> **Goal of the exercise**
Scan the entries below, and for each line that includes the word "options", make a copy.

Stored data entries:
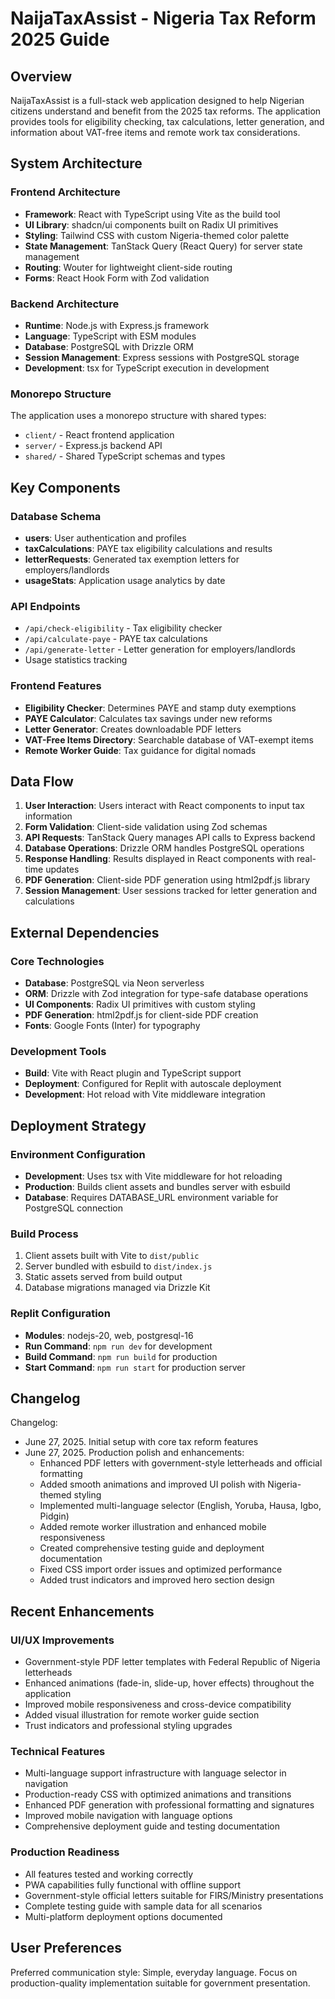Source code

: # NaijaTaxAssist - Nigeria Tax Reform 2025 Guide

## Overview

NaijaTaxAssist is a full-stack web application designed to help Nigerian citizens understand and benefit from the 2025 tax reforms. The application provides tools for eligibility checking, tax calculations, letter generation, and information about VAT-free items and remote work tax considerations.

## System Architecture

### Frontend Architecture
- **Framework**: React with TypeScript using Vite as the build tool
- **UI Library**: shadcn/ui components built on Radix UI primitives
- **Styling**: Tailwind CSS with custom Nigeria-themed color palette
- **State Management**: TanStack Query (React Query) for server state management
- **Routing**: Wouter for lightweight client-side routing
- **Forms**: React Hook Form with Zod validation

### Backend Architecture
- **Runtime**: Node.js with Express.js framework
- **Language**: TypeScript with ESM modules
- **Database**: PostgreSQL with Drizzle ORM
- **Session Management**: Express sessions with PostgreSQL storage
- **Development**: tsx for TypeScript execution in development

### Monorepo Structure
The application uses a monorepo structure with shared types:
- `client/` - React frontend application
- `server/` - Express.js backend API
- `shared/` - Shared TypeScript schemas and types

## Key Components

### Database Schema
- **users**: User authentication and profiles
- **taxCalculations**: PAYE tax eligibility calculations and results
- **letterRequests**: Generated tax exemption letters for employers/landlords
- **usageStats**: Application usage analytics by date

### API Endpoints
- `/api/check-eligibility` - Tax eligibility checker
- `/api/calculate-paye` - PAYE tax calculations
- `/api/generate-letter` - Letter generation for employers/landlords
- Usage statistics tracking

### Frontend Features
- **Eligibility Checker**: Determines PAYE and stamp duty exemptions
- **PAYE Calculator**: Calculates tax savings under new reforms
- **Letter Generator**: Creates downloadable PDF letters
- **VAT-Free Items Directory**: Searchable database of VAT-exempt items
- **Remote Worker Guide**: Tax guidance for digital nomads

## Data Flow

1. **User Interaction**: Users interact with React components to input tax information
2. **Form Validation**: Client-side validation using Zod schemas
3. **API Requests**: TanStack Query manages API calls to Express backend
4. **Database Operations**: Drizzle ORM handles PostgreSQL operations
5. **Response Handling**: Results displayed in React components with real-time updates
6. **PDF Generation**: Client-side PDF generation using html2pdf.js library
7. **Session Management**: User sessions tracked for letter generation and calculations

## External Dependencies

### Core Technologies
- **Database**: PostgreSQL via Neon serverless
- **ORM**: Drizzle with Zod integration for type-safe database operations
- **UI Components**: Radix UI primitives with custom styling
- **PDF Generation**: html2pdf.js for client-side PDF creation
- **Fonts**: Google Fonts (Inter) for typography

### Development Tools
- **Build**: Vite with React plugin and TypeScript support
- **Deployment**: Configured for Replit with autoscale deployment
- **Development**: Hot reload with Vite middleware integration

## Deployment Strategy

### Environment Configuration
- **Development**: Uses tsx with Vite middleware for hot reloading
- **Production**: Builds client assets and bundles server with esbuild
- **Database**: Requires DATABASE_URL environment variable for PostgreSQL connection

### Build Process
1. Client assets built with Vite to `dist/public`
2. Server bundled with esbuild to `dist/index.js`
3. Static assets served from build output
4. Database migrations managed via Drizzle Kit

### Replit Configuration
- **Modules**: nodejs-20, web, postgresql-16
- **Run Command**: `npm run dev` for development
- **Build Command**: `npm run build` for production
- **Start Command**: `npm run start` for production server

## Changelog

Changelog:
- June 27, 2025. Initial setup with core tax reform features
- June 27, 2025. Production polish and enhancements:
  * Enhanced PDF letters with government-style letterheads and official formatting
  * Added smooth animations and improved UI polish with Nigeria-themed styling
  * Implemented multi-language selector (English, Yoruba, Hausa, Igbo, Pidgin)
  * Added remote worker illustration and enhanced mobile responsiveness
  * Created comprehensive testing guide and deployment documentation
  * Fixed CSS import order issues and optimized performance
  * Added trust indicators and improved hero section design

## Recent Enhancements

### UI/UX Improvements
- Government-style PDF letter templates with Federal Republic of Nigeria letterheads
- Enhanced animations (fade-in, slide-up, hover effects) throughout the application
- Improved mobile responsiveness and cross-device compatibility
- Added visual illustration for remote worker guide section
- Trust indicators and professional styling upgrades

### Technical Features
- Multi-language support infrastructure with language selector in navigation
- Production-ready CSS with optimized animations and transitions
- Enhanced PDF generation with professional formatting and signatures
- Improved mobile navigation with language options
- Comprehensive deployment guide and testing documentation

### Production Readiness
- All features tested and working correctly
- PWA capabilities fully functional with offline support
- Government-style official letters suitable for FIRS/Ministry presentations
- Complete testing guide with sample data for all scenarios
- Multi-platform deployment options documented

## User Preferences

Preferred communication style: Simple, everyday language.
Focus on production-quality implementation suitable for government presentation.
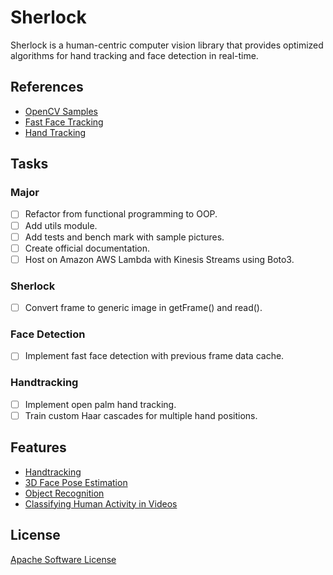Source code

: # Sherlock

Sherlock is a human-centric computer vision library that provides optimized algorithms for hand tracking and face detection in real-time.

## References
* [OpenCV Samples](https://github.com/callaunchpad/OpenCV-Samples)
* [Fast Face Tracking](https://github.com/mc-jesus/face_detect_n_track)
* [Hand Tracking](https://simena86.github.io/blog/2013/08/12/hand-tracking-and-recognition-with-opencv/)

## Tasks
### Major
- [ ] Refactor from functional programming to OOP.
- [ ] Add utils module.
- [ ] Add tests and bench mark with sample pictures.
- [ ] Create official documentation.
- [ ] Host on Amazon AWS Lambda with Kinesis Streams using Boto3.

### Sherlock
- [ ] Convert frame to generic image in getFrame() and read().

### Face Detection
- [ ] Implement fast face detection with previous frame data cache.

### Handtracking
- [ ] Implement open palm hand tracking.
- [ ] Train custom Haar cascades for multiple hand positions.

## Features

* [Handtracking](http://www.callaunchpad.org)
* [3D Face Pose Estimation](http://www.callaunchpad.org)
* [Object Recognition](http://www.callaunchpad.org)
* [Classifying Human Activity in Videos](http://www.callaunchpad.org)

## License

[Apache Software License](https://github.com/callaunchpad/sherlock/blob/master/LICENSE)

> **Response to this exercise**
- Improved mobile navigation with language options
- Multi-platform deployment options documented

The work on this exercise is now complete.